INSTRUCTIONS TO FOLLOW — Make a verbatim copy of all the records.
(PROVIDED RECORDS Opens)
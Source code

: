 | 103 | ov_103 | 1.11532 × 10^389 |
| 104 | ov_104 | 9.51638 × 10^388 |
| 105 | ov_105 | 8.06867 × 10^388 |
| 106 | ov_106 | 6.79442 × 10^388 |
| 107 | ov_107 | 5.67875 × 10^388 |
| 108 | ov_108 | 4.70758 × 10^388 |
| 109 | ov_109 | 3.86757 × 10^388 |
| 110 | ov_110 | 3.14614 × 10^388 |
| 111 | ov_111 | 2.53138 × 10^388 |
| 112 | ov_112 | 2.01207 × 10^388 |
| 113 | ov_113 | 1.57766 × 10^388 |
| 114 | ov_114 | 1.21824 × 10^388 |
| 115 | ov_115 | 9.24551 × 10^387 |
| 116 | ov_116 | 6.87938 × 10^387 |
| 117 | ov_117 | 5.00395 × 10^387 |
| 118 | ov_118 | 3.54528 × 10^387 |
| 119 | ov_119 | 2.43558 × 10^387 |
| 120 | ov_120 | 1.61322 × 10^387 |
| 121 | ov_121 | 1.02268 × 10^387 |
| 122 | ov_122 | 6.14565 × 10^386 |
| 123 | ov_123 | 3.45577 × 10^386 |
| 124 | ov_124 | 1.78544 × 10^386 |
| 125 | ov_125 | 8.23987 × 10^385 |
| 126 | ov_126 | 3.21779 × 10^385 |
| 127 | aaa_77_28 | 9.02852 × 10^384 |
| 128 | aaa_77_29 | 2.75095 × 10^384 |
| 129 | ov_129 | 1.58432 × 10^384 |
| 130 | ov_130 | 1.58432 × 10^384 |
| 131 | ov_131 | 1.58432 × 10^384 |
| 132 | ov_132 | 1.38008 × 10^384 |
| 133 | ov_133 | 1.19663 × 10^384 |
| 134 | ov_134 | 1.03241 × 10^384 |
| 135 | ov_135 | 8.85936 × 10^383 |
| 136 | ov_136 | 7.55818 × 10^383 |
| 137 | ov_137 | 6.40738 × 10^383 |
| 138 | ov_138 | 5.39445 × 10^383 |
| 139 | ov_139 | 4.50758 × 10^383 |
(PROVIDED RECORDS Closes)
RESPONSE BELOW —
Source code

: | 103 | ov_103 | 1.11532 × 10^389 |
| 104 | ov_104 | 9.51638 × 10^388 |
| 105 | ov_105 | 8.06867 × 10^388 |
| 106 | ov_106 | 6.79442 × 10^388 |
| 107 | ov_107 | 5.67875 × 10^388 |
| 108 | ov_108 | 4.70758 × 10^388 |
| 109 | ov_109 | 3.86757 × 10^388 |
| 110 | ov_110 | 3.14614 × 10^388 |
| 111 | ov_111 | 2.53138 × 10^388 |
| 112 | ov_112 | 2.01207 × 10^388 |
| 113 | ov_113 | 1.57766 × 10^388 |
| 114 | ov_114 | 1.21824 × 10^388 |
| 115 | ov_115 | 9.24551 × 10^387 |
| 116 | ov_116 | 6.87938 × 10^387 |
| 117 | ov_117 | 5.00395 × 10^387 |
| 118 | ov_118 | 3.54528 × 10^387 |
| 119 | ov_119 | 2.43558 × 10^387 |
| 120 | ov_120 | 1.61322 × 10^387 |
| 121 | ov_121 | 1.02268 × 10^387 |
| 122 | ov_122 | 6.14565 × 10^386 |
| 123 | ov_123 | 3.45577 × 10^386 |
| 124 | ov_124 | 1.78544 × 10^386 |
| 125 | ov_125 | 8.23987 × 10^385 |
| 126 | ov_126 | 3.21779 × 10^385 |
| 127 | aaa_77_28 | 9.02852 × 10^384 |
| 128 | aaa_77_29 | 2.75095 × 10^384 |
| 129 | ov_129 | 1.58432 × 10^384 |
| 130 | ov_130 | 1.58432 × 10^384 |
| 131 | ov_131 | 1.58432 × 10^384 |
| 132 | ov_132 | 1.38008 × 10^384 |
| 133 | ov_133 | 1.19663 × 10^384 |
| 134 | ov_134 | 1.03241 × 10^384 |
| 135 | ov_135 | 8.85936 × 10^383 |
| 136 | ov_136 | 7.55818 × 10^383 |
| 137 | ov_137 | 6.40738 × 10^383 |
| 138 | ov_138 | 5.39445 × 10^383 |
| 139 | ov_139 | 4.50758 × 10^383 |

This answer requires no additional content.